Sou uma pessoa que sempre se cerca de todas as formas de proteção imagináveis. Por isso, antes do meu primeiro vôo de avião, fiz pesquisa sobre as possibilidades de catástrofe, até as estatísticas me convencerem de que eram realmente pequenas. Conversei com amigos que já haviam viajado, li sobre o funcionamento dos aviões, escolhi uma boa companhia aérea. E no dia D embarquei, mala de um lado, amiga do outro para dar apoio moral, em um vôo de 15 min Recife-João Pessoa.

“Você é adulta, aviões voam a 3 X 4 todos os dias e esta cia. é ótima. Não há razão para temer qualquer fatalidade”, foi o que ouvi. Bem, algumas fatalidades aconteceram.

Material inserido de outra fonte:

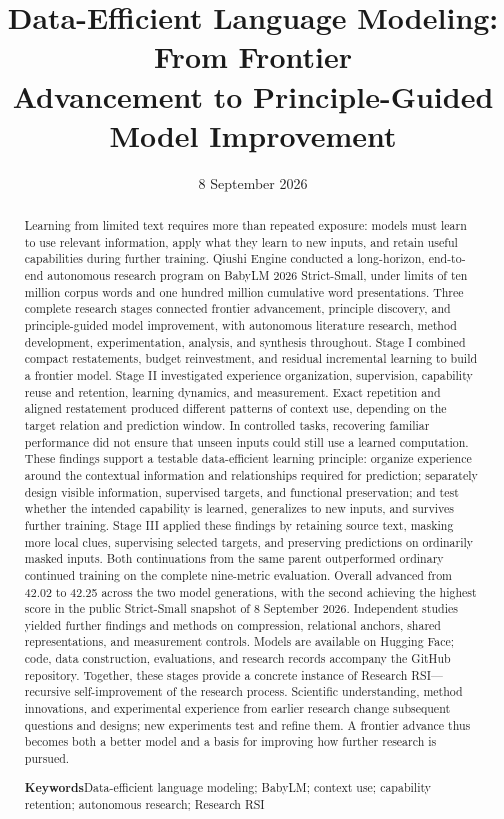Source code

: \documentclass[11pt,a4paper]{article}
\title{Data-Efficient Language Modeling: From Frontier\\
Advancement to Principle-Guided Model Improvement}
\date{8 September 2026}
\begin{document}
\maketitle
\thispagestyle{plain}
\begin{abstract}
Learning from limited text requires more than repeated exposure: models must learn to use relevant information, apply what they learn to new inputs, and retain useful capabilities during further training. Qiushi Engine conducted a long-horizon, end-to-end autonomous research program on BabyLM 2026 Strict-Small, under limits of ten million corpus words and one hundred million cumulative word presentations. Three complete research stages connected frontier advancement, principle discovery, and principle-guided model improvement, with autonomous literature research, method development, experimentation, analysis, and synthesis throughout. Stage I combined compact restatements, budget reinvestment, and residual incremental learning to build a frontier model. Stage II investigated experience organization, supervision, capability reuse and retention, learning dynamics, and measurement. Exact repetition and aligned restatement produced different patterns of context use, depending on the target relation and prediction window. In controlled tasks, recovering familiar performance did not ensure that unseen inputs could still use a learned computation. These findings support a testable data-efficient learning principle: organize experience around the contextual information and relationships required for prediction; separately design visible information, supervised targets, and functional preservation; and test whether the intended capability is learned, generalizes to new inputs, and survives further training. Stage III applied these findings by retaining source text, masking more local clues, supervising selected targets, and preserving predictions on ordinarily masked inputs. Both continuations from the same parent outperformed ordinary continued training on the complete nine-metric evaluation. Overall advanced from 42.02 to 42.25 across the two model generations, with the second achieving the highest score in the public Strict-Small snapshot of 8 September 2026. Independent studies yielded further findings and methods on compression, relational anchors, shared representations, and measurement controls. Models are available on Hugging Face; code, data construction, evaluations, and research records accompany the GitHub repository. Together, these stages provide a concrete instance of Research RSI---recursive self-improvement of the research process. Scientific understanding, method innovations, and experimental experience from earlier research change subsequent questions and designs; new experiments test and refine them. A frontier advance thus becomes both a better model and a basis for improving how further research is pursued.
\par\smallskip\noindent\textbf{Keywords}\quad Data-efficient language modeling; BabyLM; context use; capability retention; autonomous research; Research RSI
\end{abstract}
\end{document}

Chego ao guichê e a atendente informa que meu vôo vai atrasar. Peço detalhes, enquanto ela insiste em repetir a informação com outras palavras, pedindo meu telefone, me chamando de “senhora “ pra aqui, “senhora” pra acolá... Atitudes respeitosas, quando vindas de quem não deseja ajudar, soam extremamente irônicas. Eu me pergunto onde estão aquelas moças simpáticas e eficientíssimas das propagandas da Telemar. Deviam ser elas pra atender a gente. Pelo menos não matam o cliente com gerundismo.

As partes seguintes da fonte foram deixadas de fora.